# Insel Krk



## rom1405 (30. Januar 2018)

Hallo,
Hat jemand Erfahrungen und Vorschläge für die Insel Krk?
Gesucht wird alles, Unterkunft, TourenVorschläge ....
Reisezeit ist Anfang August
Vielen Dank


----------



## rom1405 (2. Februar 2018)

Da sich hier nix tut weite ich mal mein reisegebiet aus auf die gesamte Kvarner Bucht aus!


----------



## MTB-News.de




----------



## maze665 (5. Februar 2018)

war jetzt schon jahrelang hintereinander auf der insel krk. sind immer in baska stationiert, letztes jahr sind wir selber mit den rennrädern aus österreich/kärnten angereist!!  ... in baska gibts dann auch 2-3 ausgewiesene mtb routen ... teilweise halt gröbster schotter und felsen ... aber lustig ... grundsätzlich ist es halt sehr felsig da unten in den bergen ... mir schon teilweise mit dem 29er hardtail zu wild ... aber das definiert ja jeder anders  

waren immer privat in der "Pansion 55" untergebracht! Nette Leute, unkompliziert, sauber ... ausreichendes Frühstück!
bei weiteren fragen ... fragen!


----------



## _schindi_ (24. Januar 2019)

Leider erst seeeeehr spät entdeckt... ich fahre im April zum Birken nach Kroatien. Ich besuche krk für 3 Tage und dann noch ein paar winnetou Drehorte  lade dir am besten die App „krk bike“ runter, da sind alle Trail Touren etc. drin. Unterkunft würde ich mir in krk Stadt nehmen.liegt sehr zentral und zu den Trail ist es nicht weit. Bei weiteren Fragen kannst du mir gern schreiben. Die meisten Trail sin im nördlichen Teil der Insel Richtung vrbnik.

Grus schindi


----------



## homerjay (25. Januar 2019)

Ich war schon mal in Krk, allerdings nicht zum Biken. Die Wege dort sahen aber ganz gut aus, um Baska herum gab es 2017 schon ein paar ausgeschilderte Touren. Es dürfte sich auf jeden Fall lohnen das Bike mitzunehmen.


----------



## kreisbremser (25. Januar 2019)

meine bescheidenen erfahrungen am poklon (opatija), slijeme(zagreb) und kozjak(kastela) haben mir gezeigt, mit einem cc hardtail brauchst du dort nicht anzufangen, wenn mehr als waldautobahn gefahren wird. krk kenn ich nocht nicht, aber ich denke mal die trails sind dort ebenfalls knackig und steinig.


----------



## speedy_g0nzales (25. Januar 2019)

Dobar dan .

War schon mehrfach auf Krk (Baska). Hatte mir dieses Büchlein zugelegt, um paar Anhaltspunkte für Touren zu haben (<10,-EUR):







Enthält 16 Touren auf Krk, GPX-Tracks dazu hat der Autor in's Internet gestellt.
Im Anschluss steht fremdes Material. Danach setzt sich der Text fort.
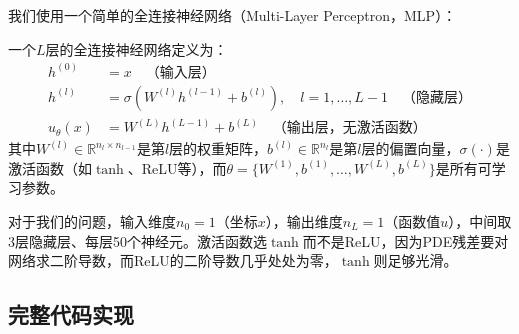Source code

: 我们使用一个简单的全连接神经网络（Multi-Layer Perceptron，MLP）：

\begin{definition}[全连接神经网络]
一个$L$层的全连接神经网络定义为：
\begin{align}
    h^{(0)} &= x \quad \text{（输入层）} \\
    h^{(l)} &= \sigma(W^{(l)} h^{(l-1)} + b^{(l)}), \quad l = 1, \ldots, L-1 \quad \text{（隐藏层）} \\
    u_\theta(x) &= W^{(L)} h^{(L-1)} + b^{(L)} \quad \text{（输出层，无激活函数）}
\end{align}
其中$W^{(l)} \in \mathbb{R}^{n_l \times n_{l-1}}$是第$l$层的权重矩阵，$b^{(l)} \in \mathbb{R}^{n_l}$是第$l$层的偏置向量，$\sigma(\cdot)$是激活函数（如$\tanh$、ReLU等），而$\theta = \{W^{(1)}, b^{(1)}, \ldots, W^{(L)}, b^{(L)}\}$是所有可学习参数。
\end{definition}

对于我们的问题，输入维度$n_0 = 1$（坐标$x$），输出维度$n_L = 1$（函数值$u$），中间取3层隐藏层、每层50个神经元。激活函数选$\tanh$而不是ReLU，因为PDE残差要对网络求二阶导数，而ReLU的二阶导数几乎处处为零，$\tanh$则足够光滑。

\subsection{完整代码实现}

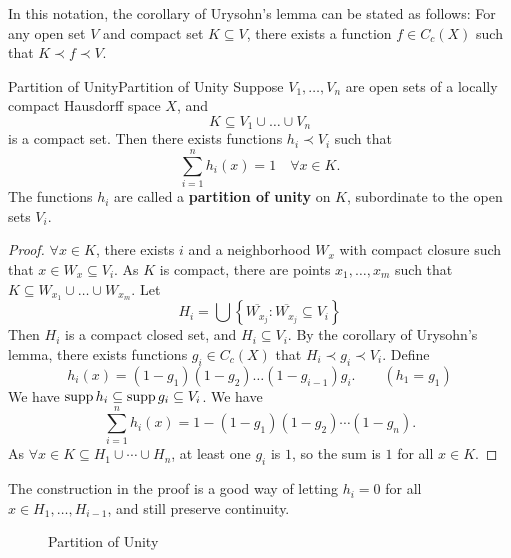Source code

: \documentclass[../main.tex]{subfiles}
\begin{document}
In this notation, the corollary of Urysohn's lemma can be stated as follows: For any open set $V$ and compact set $K\subseteq V$, there exists a function $f\in C_c(X)$ such that $K\prec f\prec V$.

\begin{theorem}{Partition of Unity}{Partition of Unity}
	Suppose $V_1, \ldots ,V_n$ are open sets of a locally compact Hausdorff space $X$, and
	\begin{equation*}
	K \subseteq V_1 \cup \ldots \cup V_n
	\end{equation*}
	is a compact set. Then there exists functions $h_i\prec V_i$ such that
	\begin{equation*}
		\sum_{i=1}^n h_i(x) = 1 \quad \forall x\in K.
	\end{equation*}
	The functions $h_i$ are called a \textbf{partition of unity} on $K$, subordinate to the open sets $V_i$.
\end{theorem}
\begin{proof}
	$\forall x\in K$, there exists $i$ and a neighborhood $W_x$ with compact closure such that $x\in W_x \subseteq V_i$. As $K$ is compact, there are points $x_1, \ldots ,x_m$ such that $K \subseteq W_{x_1} \cup \ldots \cup W_{x_m}$. Let
	\begin{equation*}
	H_i = \bigcup \left\{ \overline{W_{x_j}}: \overline{W_{x_j}} \subseteq V_i \right\}
	\end{equation*}
	Then $H_i$ is a compact closed set, and $H_i \subseteq V_i$. By the corollary of Urysohn's lemma, there exists functions $g_i\in C_c(X)$ that $H_i \prec g_i\prec V_i$. Define
	\begin{equation*}
		h_i(x) = (1-g_1)(1-g_2) \ldots (1-g_{i-1}) g_i.\qquad (h_1 = g_1)
	\end{equation*}
	We have $\operatorname{supp} h_i \subseteq \operatorname{supp} g_i \subseteq V_i$. We have
	\begin{equation*}
		\sum_{i=1}^{n} h_i(x) = 1 - (1-g_1)(1-g_2) \cdots (1-g_n).
	\end{equation*}
	As $\forall x\in K \subseteq H_1\cup \cdots \cup H_n$, at least one $g_i$ is $1$, so the sum is $1$ for all $x\in K$. 
\end{proof}

\begin{remark}
The construction in the proof is a good way of letting $h_i=0$ for all $x\in H_1, \ldots ,H_{i-1}$, and still preserve continuity.
\end{remark}

\begin{figure}[ht]
    \centering
    \caption{Partition of Unity}
    \label{fig:partition-of-unity}
\end{figure}
\end{document}
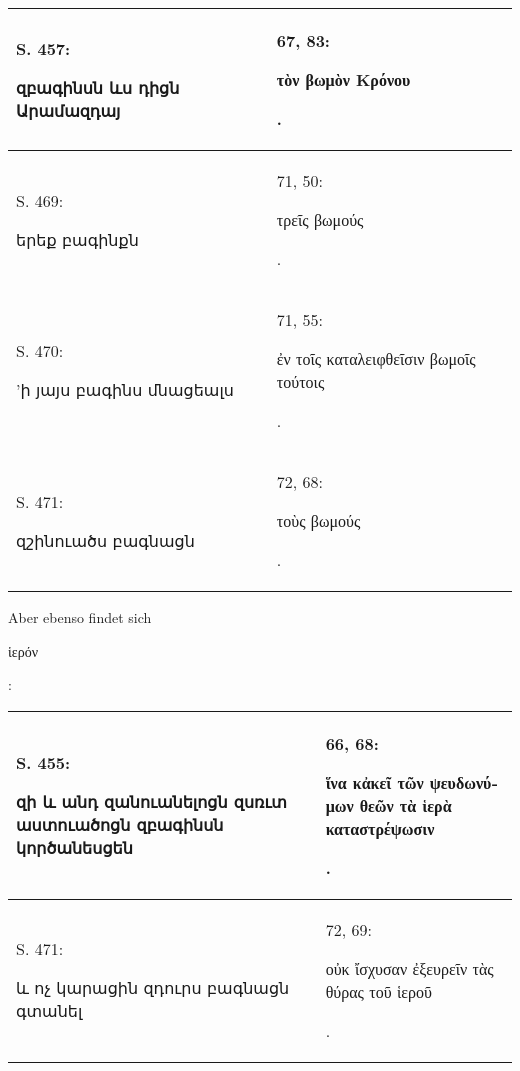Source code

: \documentclass{article}
\begin{document}
{\begin{table}[H]
\begin{tabular}{p{45mm}|p{45mm}}
        S. 457: \begin{armenian}զբագինսն ևս դիցն Արամազդայ\end{armenian} & 67, 83: \begin{greek}τὸν βωμὸν Κρόνου\end{greek}.   \\ \hline
        S. 469: \begin{armenian}երեք բագինքն\end{armenian} & 71, 50: \begin{greek}τρεῖς βωμούς\end{greek}.   \\ \hline
        S. 470: \begin{armenian}'ի յայս բագինս մնացեալս\end{armenian} & 71, 55: \begin{greek}ἐν τοῖς καταλειφθεῖσιν βωμοῖς τούτοις\end{greek}.   \\ \hline
        S. 471: \begin{armenian}զշինուածս բագնացն\end{armenian} & 72, 68: \begin{greek}τοὺς βωμούς\end{greek}. \\ \hline
    \end{tabular}
\end{table}
\hspace*{5mm}Aber ebenso findet sich \begin{greek}ἱερόν\end{greek}:  
\begin{table}[H]
    \centering
    \footnotesize
    \begin{tabular}{p{45mm}|p{45mm}}
    \hline
        S. 455: \begin{armenian}զի և անդ զանուանելոցն զսռւտ աստուածոցն զբագինսն կործանեսցեն\end{armenian} & 66, 68: \begin{greek}ἵνα κἀκεῖ τῶν ψευδωνύμων θεῶν τὰ ἱερὰ καταστρέψωσιν\end{greek}.   \\ \hline
        S. 471: \begin{armenian}և ոչ կարացին զդուրս բագնացն գտանել\end{armenian} & 72, 69: \begin{greek}οὐκ ἴσχυσαν ἐξευρεῖν τὰς θύρας τοῦ ἱεροῦ\end{greek}. \\ \hline
    \end{tabular}

\end{table}}
\end{document}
Wegerl. Fast alles mit dem HT fahrbar, mit Fully sicherlich softer.



















Ausblicke:







Oben (Veli Hlam):


----------



## kniko (31. Juli 2019)

Hi!
Hat jemand aktuelle Berichte zu Krk?
Ich wäre auf der Suche nach Touren im Bereich bis 1000hm und S2 - S3 Trails (natürlich möglichst viel davon).
Wir sind im Oktober unterwegs und dank Zelt ziemlich flexibel, also nicht unbedingt auf Krk beschränkt. Gibt's sonst noch Tipps für Kroatien?

Kann man die Trail-Kategorie mit 5 Sternen irgendwie der Singletrailskala zuordnen? Also heißt 5* S3-S4-S5 oder eher etwas moderater?

Alle Tipps - wie gesagt auch zu Kroatien allgemein - sind herzlichst willkommen!


----------



## Deleted 306952 (31. Juli 2019)

Du kannst dir die app Krk Bike runterladen. Ich war im. April erst auf Krk und Rab. Hm schaffst du auf Rab mehr als auf Krk. Von der Brücke aus kannst du einen schönen singletrail Richtung Vrbnik fahren. Auf komoot sind auch viele Touren verzeichnet. Viel Spaß in meiner 2. Heimat.


----------



## kreisbremser (31. Juli 2019)

der sljeme in zagreb hat ein paar nette trails, der poklon bei opatija hat recht schwere strecken zu bieten.
im süden bei split in kastela gibt es branko, der baut gern trails. kannst nach pedalin kastela im netz schauen. ich dachte, als ich mir heute die berge entlang der autobahn angeschaut habe, dass im hinterland auf dem weg zurück von krk sicher einige alte karrenwege/schmugglerwege vorhanden seien müssten. grüße aus zg.


----------



## ryder71 (7. August 2019)

In Baska gibts zwei/drei recht schöne und auch gut markierte Trails auf die links und rechts der Bucht befindlichen „Berge“.


----------



## MTB-News.de




----------



## kniko (13. August 2019)

Vielen Dank für eure Antworten!

Leider hat sich der Trip aus beruflichen Gründen erst mal für unbestimmte Zeit verschoben... 

Um meine "Recherche" jedoch zu konservieren, und evtl. dem ein oder anderen Zeit beim googlen zu ersparen, hier ein paar Links zum Biken in Kroatien:









						MTB - Krk Obzova höchster Berg der Insel
					

Da wir zum tauchen auf Krk waren habe ich natürlich auch die Bikes mit eingepackt und direkt den höchsten Berg der Insel erklommen, der immerhin stolze 549 hm aufzuweisen hat - wuhuuu! ;)    Oben, also so ca. die letzten 150 hm ist er sehr ruppig, danach dann aber wirklich super flowig und mit...




					www.freerideinc.at
				











						Bike Center Rabac - best bike park in Croatia - 43RIDE bike mag
					

Croatia as a typicall holiday destination is becoming more and more popular place for biking trips. It’s mainly because we will find there a lot of wild technical trails on the natural rocky terrain. If someone likes riding on rocky singletrails, than he will definitely find a lot of...




					43ride.com
				




















						ISTRIA BIKE - die offizielle Seite | Bike parks | Routen
					






					www.istria-bike.com
				




Viel Spaß damit ;-)


----------